[Task requirements]:
Output only the lines from the one holding "It'd be running" to the end of the data below, please, copied exactly.

(Stored data entries)
◆ ◆ ◆

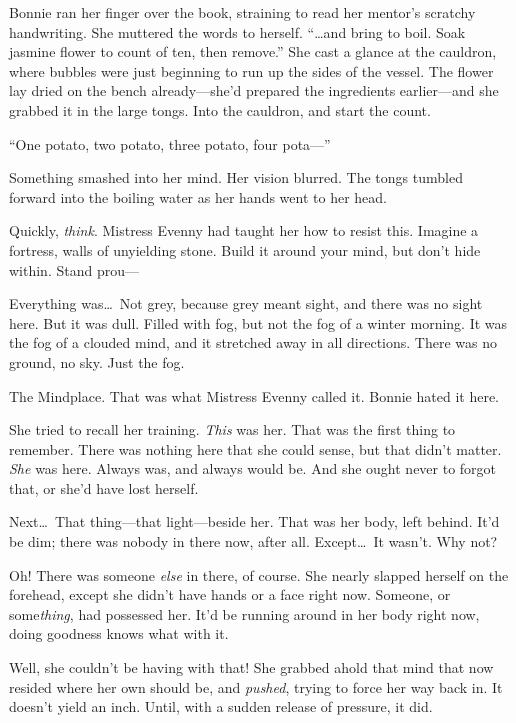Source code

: Bonnie ran her finger over the book, straining to read her mentor's scratchy handwriting.
She muttered the words to herself.
``{\dots}and bring to boil. Soak jasmine flower to count of ten, then remove.''
She cast a glance at the cauldron, where bubbles were just beginning to run up the sides of the vessel.
The flower lay dried on the bench already---she'd prepared the ingredients earlier---and she grabbed it in the large tongs.
Into the cauldron, and start the count.

``One potato, two potato, three potato, four pota---''


Something smashed into her mind.
Her vision blurred.
The tongs tumbled forward into the boiling water as her hands went to her head.

Quickly, \emph{think}.
Mistress Evenny had taught her how to resist this.
Imagine a fortress, walls of unyielding stone.
Build it around your mind, but don't hide within.
Stand prou---


Everything was{\dots}\ Not grey, because grey meant sight, and there was no sight here.
But it was dull.
Filled with fog, but not the fog of a winter morning.
It was the fog of a clouded mind, and it stretched away in all directions.
There was no ground, no sky.
Just the fog.

The Mindplace.
That was what Mistress Evenny called it.
Bonnie hated it here.

She tried to recall her training.
\emph{This} was her.
That was the first thing to remember.
There was nothing here that she could sense, but that didn't matter.
\emph{She} was here.
Always was, and always would be.
And she ought never to forgot that, or she'd have lost herself.

Next{\dots}\ That thing---that light---beside her.
That was her body, left behind.
It'd be dim; there was nobody in there now, after all.
Except{\dots}\ It wasn't.
Why not?

Oh!
There was someone \emph{else} in there, of course.
She nearly slapped herself on the forehead, except she didn't have hands or a face right now.
Someone, or some\emph{thing}, had possessed her.
It'd be running around in her body right now, doing goodness knows what with it.

Well, she couldn't be having with that!
She grabbed ahold that mind that now resided where her own should be, and \emph{pushed}, trying to force her way back in.
It doesn't yield an inch.
Until, with a sudden release of pressure, it did.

◆ ◆ ◆

[Exercise solution]:
It'd be running around in her body right now, doing goodness knows what with it.

Well, she couldn't be having with that!
She grabbed ahold that mind that now resided where her own should be, and \emph{pushed}, trying to force her way back in.
It doesn't yield an inch.
Until, with a sudden release of pressure, it did.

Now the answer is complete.